The “takeoff” depicted in figure 1 began with the arrival of the mechanized factory. Italy could take some credit for its inception. Drawings of the silk-throwing machines that led to the first factories came from Piedmont through an episode of industrial espionage for which Thomas Lombe received a knighthood from the British government. But England was first to exploit machinery on a mass scale. Indeed, while the Industrial Revolution had its origins in silk production, its true beginnings were in the cotton industry. As the historian Eric Hobsbawm famously remarked, “Whoever says Industrial Revolution says cotton.”12 After the mechanization of cotton production, change begat change as a self-reinforcing cascade of progress created the modern world. As technology progressed in the early days of industrialization, however, living standards for many regressed. Our vocabulary bears witness to the changes that signify the century after 1750. Words like “factory,” “railroad,” “steam engine,” and “industry” first emerged then. But so did “working class,” “communism,” “strike,” “Luddite,” and “pauperism.” What began with the arrival of the first factories ended not only with the construction of the railroads, but also with the publication of the Communist Manifesto. Just as the Industrial Revolution was responsible for many revolutionary technologies, so it was responsible for many political revolutionaries along the way.13
FIGURE 1: World Gross Domestic Product per Capita, 1–2008
Source: J. Bolt, R. Inklaar, H. de Jong, and J. L. Van Zanden, 2018, “Rebasing ‘Maddison’: New Income Comparisons and the Shape of Long-Run Economic Development,” Maddison Project Working Paper 10, Maddison Project Database, version 2018.

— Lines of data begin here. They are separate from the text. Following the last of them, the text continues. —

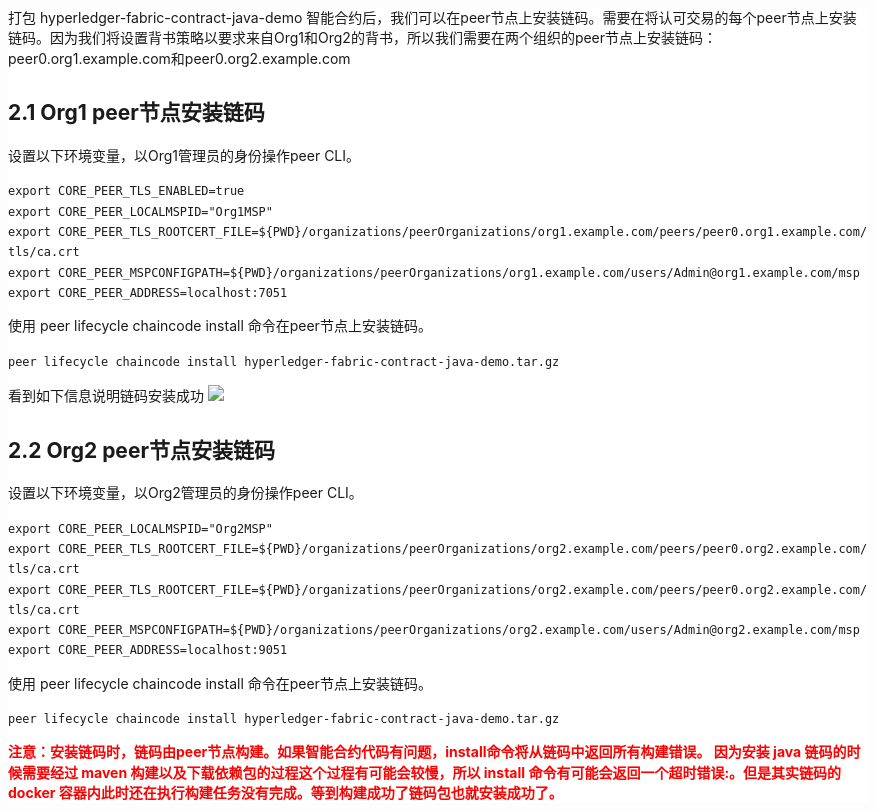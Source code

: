 打包 hyperledger-fabric-contract-java-demo
智能合约后，我们可以在peer节点上安装链码。需要在将认可交易的每个peer节点上安装链码。因为我们将设置背书策略以要求来自Org1和Org2的背书，所以我们需要在两个组织的peer节点上安装链码：peer0.org1.example.com和peer0.org2.example.com

## 2.1 Org1 peer节点安装链码

设置以下环境变量，以Org1管理员的身份操作peer CLI。

```
export CORE_PEER_TLS_ENABLED=true
export CORE_PEER_LOCALMSPID="Org1MSP"
export CORE_PEER_TLS_ROOTCERT_FILE=${PWD}/organizations/peerOrganizations/org1.example.com/peers/peer0.org1.example.com/tls/ca.crt
export CORE_PEER_MSPCONFIGPATH=${PWD}/organizations/peerOrganizations/org1.example.com/users/Admin@org1.example.com/msp
export CORE_PEER_ADDRESS=localhost:7051
```

使用 peer lifecycle chaincode install 命令在peer节点上安装链码。

```
peer lifecycle chaincode install hyperledger-fabric-contract-java-demo.tar.gz
```

看到如下信息说明链码安装成功
![](https://doc.3hea.com/uploads/fabric/images/m_b49ae7c94703495123e7f9eedeec9036_r.png)

## 2.2 Org2 peer节点安装链码

设置以下环境变量，以Org2管理员的身份操作peer CLI。

```
export CORE_PEER_LOCALMSPID="Org2MSP"
export CORE_PEER_TLS_ROOTCERT_FILE=${PWD}/organizations/peerOrganizations/org2.example.com/peers/peer0.org2.example.com/tls/ca.crt
export CORE_PEER_TLS_ROOTCERT_FILE=${PWD}/organizations/peerOrganizations/org2.example.com/peers/peer0.org2.example.com/tls/ca.crt
export CORE_PEER_MSPCONFIGPATH=${PWD}/organizations/peerOrganizations/org2.example.com/users/Admin@org2.example.com/msp
export CORE_PEER_ADDRESS=localhost:9051
```

使用 peer lifecycle chaincode install 命令在peer节点上安装链码。

```
peer lifecycle chaincode install hyperledger-fabric-contract-java-demo.tar.gz
```

<strong>
<font color=red>
注意：安装链码时，链码由peer节点构建。如果智能合约代码有问题，install命令将从链码中返回所有构建错误。
因为安装 java 链码的时候需要经过 maven 构建以及下载依赖包的过程这个过程有可能会较慢，所以 install 命令有可能会返回一个超时错误:。但是其实链码的 docker 容器内此时还在执行构建任务没有完成。等到构建成功了链码包也就安装成功了。
</font>
</strong>
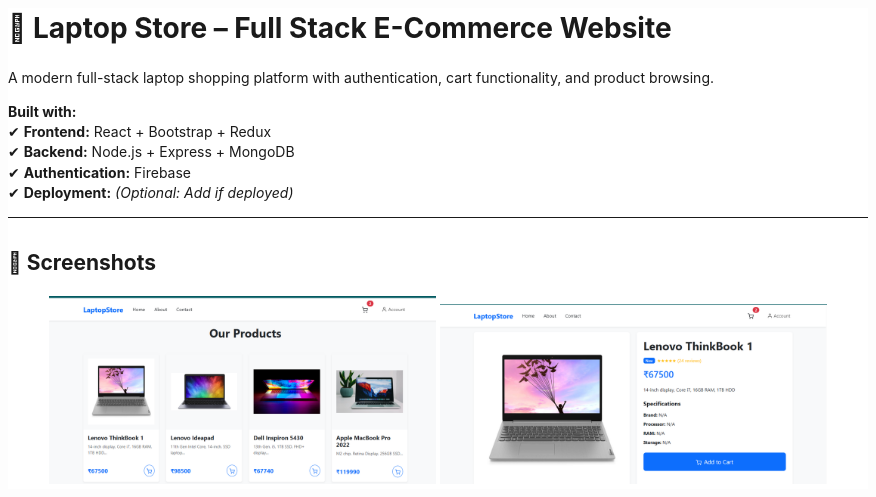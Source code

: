 # 🛒 Laptop Store – Full Stack E-Commerce Website

A modern full-stack laptop shopping platform with authentication, cart functionality, and product browsing.

**Built with:**  
✔ **Frontend:** React + Bootstrap + Redux  
✔ **Backend:** Node.js + Express + MongoDB  
✔ **Authentication:** Firebase  
✔ **Deployment:** *(Optional: Add if deployed)*  

---

## 📸 Screenshots

<div align="center">
  <img src="screenshots/homepage.png" alt="Homepage" width="45%"/>
  <img src="screenshots/detail-page.png" alt="Product detail Page" width="45%"/> 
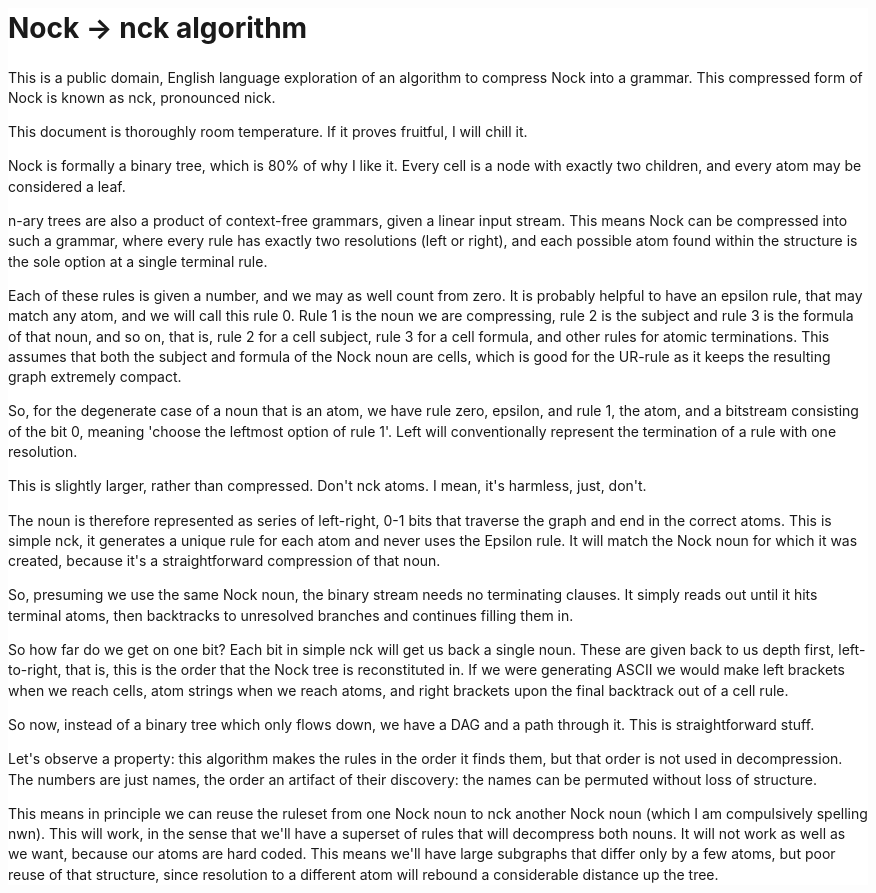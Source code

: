 # Nock -> nck algorithm

This is a public domain, English language exploration of an algorithm to compress Nock into a grammar. This compressed form of Nock is known as nck, pronounced nick. 

This document is thoroughly room temperature. If it proves fruitful, I will chill it.


Nock is formally a binary tree, which is 80% of why I like it. Every cell is a node with exactly two children, and every atom may be considered a leaf. 

n-ary trees are also a product of context-free grammars, given a linear input stream. This means Nock can be compressed into such a grammar, where every rule has exactly two resolutions (left or right), and each possible atom found within the structure is the sole option at a single terminal rule. 

Each of these rules is given a number, and we may as well count from zero. It is probably helpful to have an epsilon rule, that may match any atom, and we will call this rule 0. Rule 1 is the noun we are compressing, rule 2 is the subject and rule 3 is the formula of that noun, and so on, that is, rule 2 for a cell subject, rule 3 for a cell formula, and other rules for atomic terminations. This assumes that both the subject and formula of the Nock noun are cells, which is good for the UR-rule as it keeps the resulting graph extremely compact. 

So, for the degenerate case of a noun that is an atom, we have rule zero, epsilon, and rule 1, the atom, and a bitstream consisting of the bit 0, meaning 'choose the leftmost option of rule 1'. Left will conventionally represent the termination of a rule with one resolution. 

This is slightly larger, rather than compressed. Don't nck atoms. I mean, it's harmless, just, don't.

The noun is therefore represented as series of left-right, 0-1 bits that traverse the graph and end in the correct atoms. This is simple nck, it generates a unique rule for each atom and never uses the Epsilon rule. It will match the Nock noun for which it was created, because it's a straightforward compression of that noun.  

So, presuming we use the same Nock noun, the binary stream needs no terminating clauses. It simply reads out until it hits terminal atoms, then backtracks to unresolved branches and continues filling them in. 

So how far do we get on one bit? Each bit in simple nck will get us back a single noun. These are given back to us depth first, left-to-right, that is, this is the order that the Nock tree is reconstituted in. If we were generating ASCII we would make left brackets when we reach cells, atom strings when we reach atoms, and right brackets upon the final backtrack out of a cell rule. 

So now, instead of a binary tree which only flows down, we have a DAG and a path through it. This is straightforward stuff. 

Let's observe a property: this algorithm makes the rules in the order it finds them, but that order is not used in decompression. The numbers are just names, the order an artifact of their discovery: the names can be permuted without loss of structure. 

This means in principle we can reuse the ruleset from one Nock noun to nck another Nock noun (which I am compulsively spelling nwn). This will work, in the sense that we'll have a superset of rules that will decompress both nouns. It will not work as well as we want, because our atoms are hard coded. This means we'll have large subgraphs that differ only by a few atoms, but poor reuse of that structure, since resolution to a different atom will rebound a considerable distance up the tree.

The point is not to downplay the significance of the British Industrial Revolution. It is rightly regarded as the main event in human history because it eventually allowed humanity to escape the life that Thomas Hobbes described as “nasty, brutish, and short.”14 Eventually was nonetheless a long time. The “Great Escape,” as the economist Angus Deaton has called it, didn’t immediately turn the cottage of the commoner into a Garden of Eden.15 During the early days of industrialization, the lives of many commoners got nastier,
more brutish, and shorter. Material standards and living conditions for the masses in Britain failed to improve before 1840. The poet William Blake’s phrase “dark, satanic mills” captures the long working hours in the factories and the hazardous conditions that embodied the industrialization process.16 In major industrial cities like Manchester and Glasgow, life expectancy at birth was some staggering ten years shorter than the national average. The wages that workers took home in industrial cities hardly compensated for the dirty and unhealthy conditions in which people lived and worked. Although output expanded, the gains from growth didn’t find their way into the pockets of ordinary people. Real wages were stagnant or even falling for some. The only thing workers saw expanding was the number of hours spent in the “dark, satanic mills.” The gains of progress overwhelmingly went to industrialists, who saw their rate of profit double. Consequently, the average amount of food consumed in Britain during the Industrial Revolution did not increase until the 1840s. The share of households with a surplus for nonessentials declined among low-wage agricultural laborers and factory workers over the first half of the nineteenth century. And poor nutrition meant that people grew shorter by the generation. These were the glorious decades in which modern growth began.17
The cause of the living standards crisis in Britain was the downfall of the domestic system of production, which was gradually displaced by the mechanized factory. Artisan craftsmen were highly skilled and earned decent wages. But with the rise of the factory, one artisan after another saw his income vanish. And while new jobs were created in the factories, spinning machines were specifically designed for children, who could do the job for a fraction of the cost of adults and thus became a growing share of the workforce. They were the robots of the Industrial Revolution. Besides working for very little, they did not have any bargaining power and were easy to control.18
As the old artisanal skills were made obsolete by advances in mechanization, adult male workers lost out: the share of children workers rapidly expanded, reaching about half of the workforce employed in textiles during the 1830s. The social costs inflicted upon the workforce—including vanishing incomes, deteriorating health and nutrition, forced occupational and geographical migration, and in some cases unemployment—were not negligible. Not to mention the suffering of children. In an interview, Robert Blincoe, a former child laborer, stated that he would rather have his children deported to Australia than let them experience life working in the factories.19 But from a purely economic point of view, adult artisans were without question the prime victims of industrialization. And there were many of them. As one leading scholar of the Industrial Revolution, David Landes, writes, “If mechanization opened new vistas of comfort and prosperity for all men, it also destroyed the livelihood of some and left others to vegetate in the backwaters of the stream of progress.… The victims of the Industrial Revolution numbered in the hundreds of thousands or even millions.”20
Historians have puzzled over why ordinary English people would voluntarily agree to take part in an industrialization process that reduced their living standards. The simple answer is that they didn’t. British governments at times clashed with workmen raging against the machine. But their efforts were unsuccessful, as British governments took an increasingly stern view of anything that might diminish England’s competitive position in trade. All the Luddites achieved during the risings of 1811–16 is prompting the government to deploy an even larger army against them: the twelve thousand troops sent to resolve the machinery riots amounted to more people than the army Wellington took into the Peninsular War against Napoleon in 1808.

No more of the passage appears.